Vorige week hebben we onze eerste knolselderij ooit geoogst. Een bescheiden knolletje met vooral erg veel loof. Gisteren hebben we de knol tot puree verwerkt en wat was dát lekker!
Ik begon met 250 gram aardappels, de eerste de beste soort die we konden vinden. In ons huis liggen de aardappels inmiddels namelijk verspreid over 3 verschillende plekken. Een deel ligt onder de vloer in een plastic opslagbak, een deel ligt in de keukenkast en een deel in een papieren zak in de gangkast. Een wintervoorraad aanleggen gaat niet altijd even makkelijk als je klein behuisd bent. Maargoed, in elk hoekje is dus wel iets eetbaars te vinden…
De geschilde aardappels gingen de pan in. Vervolgens heb ik 250 gram knolselderij toegevoegd, nadat de ruwe schil van de knol werd afgesneden en de rest in stukjes ter grootte van de aardappels werden gesneden. De aardappels en de knolselderij hadden ongeveer 20 minuten nodig om gaar gekookt te worden. Voor het stampen voegde ik nog een flinke klont roomboter toe. Flink stampen en smullen maar!
Bij de puree aten we rode bieten van eigen kweek en confit de canard.
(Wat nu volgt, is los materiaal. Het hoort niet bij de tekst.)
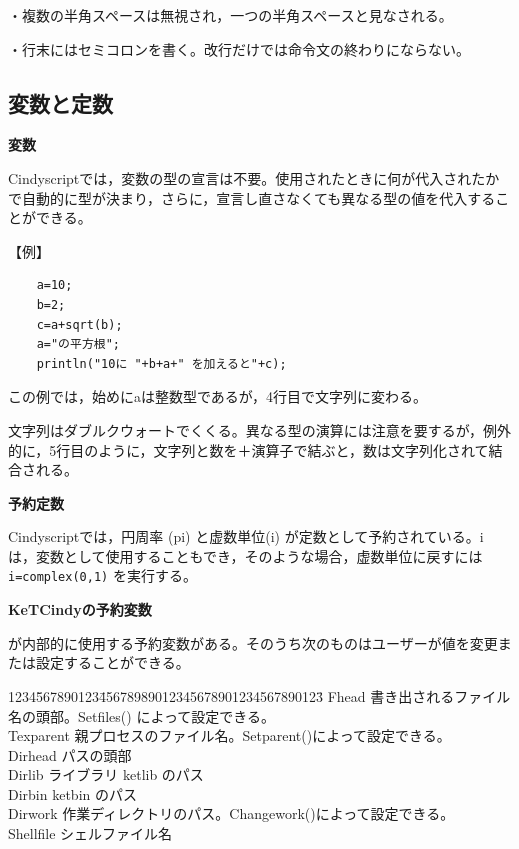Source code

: \documentclass[papersize,a4paper,12pt,uplatex]{jsarticle}
\begin{document}
・複数の半角スペースは無視され，一つの半角スペースと見なされる。

・行末にはセミコロンを書く。改行だけでは命令文の終わりにならない。

\subsection{変数と定数}
\vspace{\baselineskip}\noindent
{\bf  変数}

Cindyscriptでは，変数の型の宣言は不要。使用されたときに何が代入されたかで自動的に型が決まり，さらに，宣言し直さなくても異なる型の値を代入することができる。

\vspace{\baselineskip}

【例】
\begin{verbatim}
    a=10;
    b=2;
    c=a+sqrt(b);
    a="の平方根";
    println("10に "+b+a+" を加えると"+c);
\end{verbatim}

この例では，始めにaは整数型であるが，4行目で文字列に変わる。

文字列はダブルクウォートでくくる。異なる型の演算には注意を要するが，例外的に，5行目のように，文字列と数を＋演算子で結ぶと，数は文字列化されて結合される。

\vspace{\baselineskip}\noindent
{\bf  予約定数}

Cindyscriptでは，円周率 (pi) と虚数単位(i) が定数として予約されている。i は，変数として使用することもでき，そのような場合，虚数単位に戻すには  \verb|i=complex(0,1)| を実行する。

\vspace{\baselineskip}\noindent
{\bf KeTCindyの予約変数}

 \ketcindy  が内部的に使用する予約変数がある。そのうち次のものはユーザーが値を変更または設定することができる。
\begin{tabbing}
1234\=567890123\=45678989012345678901234567890123\=\kill
  \>Fhead  \>書き出されるファイル名の頭部。Setfiles() によって設定できる。\\
  \>Texparent  \>親プロセスのファイル名。Setparent()によって設定できる。\\
  \>Dirhead  \>パスの頭部\\
  \>Dirlib  \>ライブラリ ketlib のパス\\
  \>Dirbin  \>ketbin のパス\\
  \>Dirwork  \>作業ディレクトリのパス。Changework()によって設定できる。\\
  \>Shellfile  \>シェルファイル名
\end{tabbing}
\end{document}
Onze buurman woont een groot deel van het jaar in Frankrijk en neemt wel eens een lekker cadeautje voor ons mee. Het leek wel een kerstdiner en dat op een zaterdagavond in september. Heerlijk malse eendenbout met herfstige groenten van eigen kweek. Zo wil ik elk weekend wel eten!
Het recept van de aardappel-knolselderij puree stap voor stap (voor 2 personen):
- Schil de aardappels (250 gram) en knolselderij (250 gram) en snijd ze in gelijke stukken. Kook samen in 20 minuten gaar in water met een mespuntje zout.
- Giet de aardappel en knolselderij af. Voeg een klont (ongeveer 30 gram) roomboter toe en stamp met de pureestamper tot puree. Als de puree te droog is, kan je ook een scheutje melk toevoegen.
Je kunt de puree 1 dag van tevoren bereiden. Verwarm al roerend in een pan en voeg eventueel nog een scheutje melk toe om de puree wat smeuïger te maken.